Woke up this morning to a light frost in the yard — the first frost of the year for my yard. My mom texted me yesterday that a freeze warning for my area had popped up on her phone, so the frost was not a huge surprise. Also, we are at the end of October, which is a usual time for a first frost in my yard.
When I visited my mom and stepdad in Oklahoma a couple of weeks ago, I carried a lot of her tender potted plants into her sunroom, knowing that cold weather would soon be there, too. Mom used to have a lot more begonias, but now at least half of the potted plants are Bromeliads. All of hers have toothed edges like saw-blades, so the sister who would have had to carry those in was really happy that I was there to help. She had someone to share the scratches and scrapes with!

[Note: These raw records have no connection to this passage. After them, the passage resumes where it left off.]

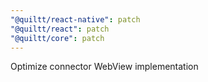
 ```yaml
---
"@quiltt/react-native": patch
"@quiltt/react": patch
"@quiltt/core": patch
---
```


Optimize connector WebView implementation
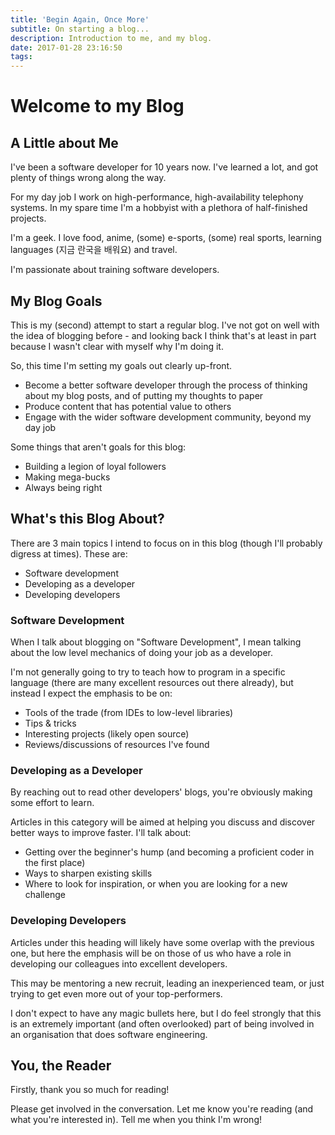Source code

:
 ```yaml
---
title: 'Begin Again, Once More'
subtitle: On starting a blog...
description: Introduction to me, and my blog.
date: 2017-01-28 23:16:50
tags:
---
```


# Welcome to my Blog

## A Little about Me

I've been a software developer for 10 years now.  I've learned a lot, and got plenty of things wrong along the way.

For my day job I work on high-performance, high-availability telephony systems.  In my spare time I'm a hobbyist with a plethora of half-finished projects.

I'm a geek.  I love food, anime, (some) e-sports, (some) real sports, learning languages (지금 란국을 배워요) and travel.

I'm passionate about training software developers.

## My Blog Goals

This is my (second) attempt to start a regular blog.  I've not got on well with the idea of blogging before - and looking back I think that's at least in part because I wasn't clear with myself why I'm doing it.

So, this time I'm setting my goals out clearly up-front.

* Become a better software developer through the process of thinking about my blog posts, and of putting my thoughts to paper
* Produce content that has potential value to others
* Engage with the wider software development community, beyond my day job

Some things that aren't goals for this blog:

* Building a legion of loyal followers
* Making mega-bucks
* Always being right

## What's this Blog About?

There are 3 main topics I intend to focus on in this blog (though I'll probably digress at times).  These are:

* Software development
* Developing as a developer
* Developing developers

### Software Development

When I talk about blogging on "Software Development", I mean talking about the low level mechanics of doing your job as a developer.

I'm not generally going to try to teach how to program in a specific language (there are many excellent resources out there already), but instead I expect the emphasis to be on:

* Tools of the trade (from IDEs to low-level libraries)
* Tips & tricks
* Interesting projects (likely open source)
* Reviews/discussions of resources I've found

### Developing as a Developer

By reaching out to read other developers' blogs, you're obviously making some effort to learn.

Articles in this category will be aimed at helping you discuss and discover better ways to improve faster.  I'll talk about:

* Getting over the beginner's hump (and becoming a proficient coder in the first place)
* Ways to sharpen existing skills
* Where to look for inspiration, or when you are looking for a new challenge

### Developing Developers

Articles under this heading will likely have some overlap with the previous one, but here the emphasis will be on those of us who have a role in developing our colleagues into excellent developers.

This may be mentoring a new recruit, leading an inexperienced team, or just trying to get even more out of your top-performers.

I don't expect to have any magic bullets here, but I do feel strongly that this is an extremely important (and often overlooked) part of being involved in an organisation that does software engineering.

## You, the Reader

Firstly, thank you so much for reading!

Please get involved in the conversation.  Let me know you're reading (and what you're interested in).  Tell me when you think I'm wrong!
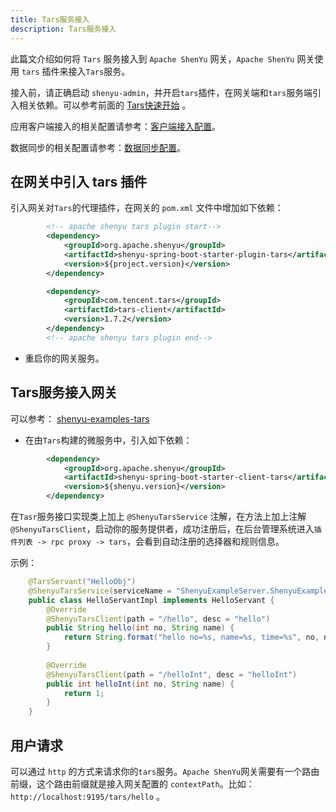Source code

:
 ```yaml
---
title: Tars服务接入
description: Tars服务接入
---
```


此篇文介绍如何将 `Tars` 服务接入到 `Apache ShenYu` 网关，`Apache ShenYu` 网关使用 `tars` 插件来接入`Tars`服务。

接入前，请正确启动 `shenyu-admin`，并开启`tars`插件，在网关端和`tars`服务端引入相关依赖。可以参考前面的 [Tars快速开始](../quick-start/quick-start-tars) 。


应用客户端接入的相关配置请参考：[客户端接入配置](./register-center-access)。

数据同步的相关配置请参考：[数据同步配置](./use-data-sync)。

## 在网关中引入 tars 插件


引入网关对`Tars`的代理插件，在网关的 `pom.xml` 文件中增加如下依赖：

```xml
        <!-- apache shenyu tars plugin start-->
        <dependency>
            <groupId>org.apache.shenyu</groupId>
            <artifactId>shenyu-spring-boot-starter-plugin-tars</artifactId>
            <version>${project.version}</version>
        </dependency>

        <dependency>
            <groupId>com.tencent.tars</groupId>
            <artifactId>tars-client</artifactId>
            <version>1.7.2</version>
        </dependency>
        <!-- apache shenyu tars plugin end-->
```

* 重启你的网关服务。

## Tars服务接入网关

可以参考： [shenyu-examples-tars](https://github.com/apache/incubator-shenyu/tree/v2.4.0/shenyu-examples/shenyu-examples-tars)

* 在由`Tars`构建的微服务中，引入如下依赖：

```xml
        <dependency>
            <groupId>org.apache.shenyu</groupId>
            <artifactId>shenyu-spring-boot-starter-client-tars</artifactId>
            <version>${shenyu.version}</version>
        </dependency>
```


在`Tasr`服务接口实现类上加上 `@ShenyuTarsService` 注解，在方法上加上注解`@ShenyuTarsClient`，启动你的服务提供者，成功注册后，在后台管理系统进入`插件列表 -> rpc proxy -> tars`，会看到自动注册的选择器和规则信息。

示例：

```java
    @TarsServant("HelloObj")
    @ShenyuTarsService(serviceName = "ShenyuExampleServer.ShenyuExampleApp.HelloObj")
    public class HelloServantImpl implements HelloServant {
        @Override
        @ShenyuTarsClient(path = "/hello", desc = "hello")
        public String hello(int no, String name) {
            return String.format("hello no=%s, name=%s, time=%s", no, name, System.currentTimeMillis());
        }
    
        @Override
        @ShenyuTarsClient(path = "/helloInt", desc = "helloInt")
        public int helloInt(int no, String name) {
            return 1;
        }
    }

```

## 用户请求

可以通过 `http` 的方式来请求你的`tars`服务。`Apache ShenYu`网关需要有一个路由前缀，这个路由前缀就是接入网关配置的 `contextPath`。比如： `http://localhost:9195/tars/hello` 。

|Leaves coated with a light frost in my garden. PHOTO/Amygwh|
In my yard, there are no potted plants for me to carry indoors, and there are few frost-tender plants in the garden to worry about.
The leaves on the bush beans look pretty rough this morning– darkened and wilted — but they already had finished producing beans for the season.
Cool-season crops that had been planted with winter in mind look just fine. Frost bowed some of the leaves early, but as the day warmed, the leaves all perked back up.
I checked the radish section of the garden closely, looking for signs that the roots are beginning to expand. All the salad radish roots are looking good and will be ready to pull over the next couple of weeks. It may be awhile before the winter radishes are big enough to pull, though. Most of them still have that thickened-stem look, instead of being round roots.
This weather also signals that the time for planting garlic and shallots is at hand. If you are not prepared, with garlic and shallots ready to plant right this second, that is ok, because the window for planting these is large.
Some years, I don’t get the garlic planted until January, and the crop still comes out fine.